The traveler is now ten years into his voyage from star A to star B, per
his own super accurate ship's clock time reading, and he observes himself to
now be about five light years from star A and five light years from star B,
confirming his ship's clock in its reading of time. By this method he may
estimate his average velocity so far to be about .5c. External velocity that
is. Internally, everytime he measures the two way speed of light by
instrumentation he just happens to have aboard, the two way speed of light
keeps on consistently measuring out at 300,000 kps. He also realizes that he
could not come even close to accurately estimating his position between star
A and star B if the speed of light in any vacuum of space did not coincide
with a constancy of 'c'. So regardless of his estimate of his own average
velocity to be a sustaining average of .5c, the Universe keeps informing him
by his measurements of space-time distances within it, he is in a vacuum
where the speed of light external to his ship is always a constant of 'c'.

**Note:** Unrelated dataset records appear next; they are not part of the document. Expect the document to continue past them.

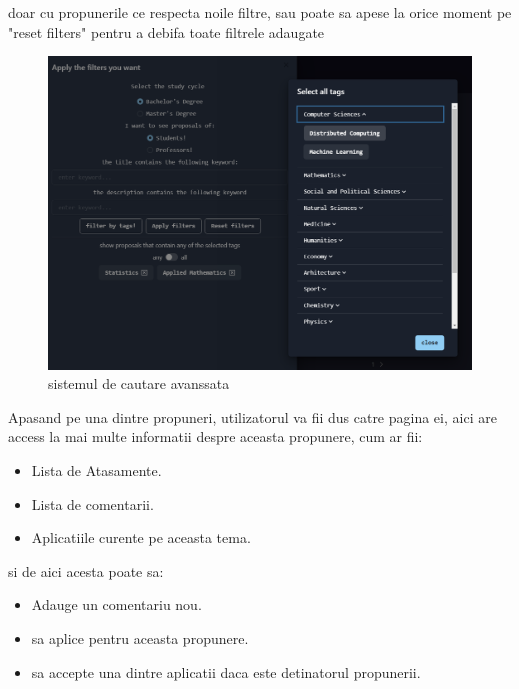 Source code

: \documentclass[12pt,a4paper,hidelinks]{report}
\theoremstyle{definition}
\theoremstyle{remark}
\begin{document}
    doar cu propunerile ce respecta noile filtre, sau poate sa apese la orice moment pe "reset filters" pentru a debifa toate filtrele adaugate
\begin{figure}[H]
    \centering
    \includegraphics[scale=0.5]{images/advancedSearch.PNG}
    \caption{sistemul de cautare avanssata}
\end{figure}
Apasand pe una dintre propuneri, utilizatorul va fii dus catre pagina ei, aici are access la mai multe informatii despre aceasta propunere, cum ar fii:
\begin{itemize}
    \item Lista de Atasamente.
    \item Lista de comentarii.
    \item Aplicatiile curente pe aceasta tema.
\end{itemize}
si de aici acesta poate sa:
\begin{itemize}
    \item Adauge un comentariu nou.
    \item sa aplice pentru aceasta propunere.
    \item sa accepte una dintre aplicatii daca este detinatorul propunerii.
\end{itemize}
\end{document}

Do we have a contradiction in place here? No. Not at all. At the speed of
light, according to Einstein, time stops in its tracks, goes to zero -- or
timelessness. Here in this scenario the traveler isn't manipulating the
speed of light, he is manipulating time. Space without time is also zero in
time: timeless. Remember above, "zero minus ten years," "zero minus one year
/ zero minus nine years," and the half way point where I suspended the
traveler for the time being, "zero minus five years / zero minus five
years." The traveler isn't dealing in the present, he is the "present." The
traveler is dealing in "past-future / future-past."

Eighteen years into his voyage per his super accurate ship's clock time,
the traveler observes himself to now be one light year away from his
destination of star B and nine light years away from his starting point of
star A. He has GAINED NINE ENTIRE YEARS IN TIME relative to star B, while at
the same time he has LOST NINE ENTIRE YEARS IN TIME relative to star A. His
relativity to star B is now zero minus one year in time. His relativity to
star A is now zero minus nine years in time. He estimates by his distances
he measures that he has kept to an average relative velocity of .5c.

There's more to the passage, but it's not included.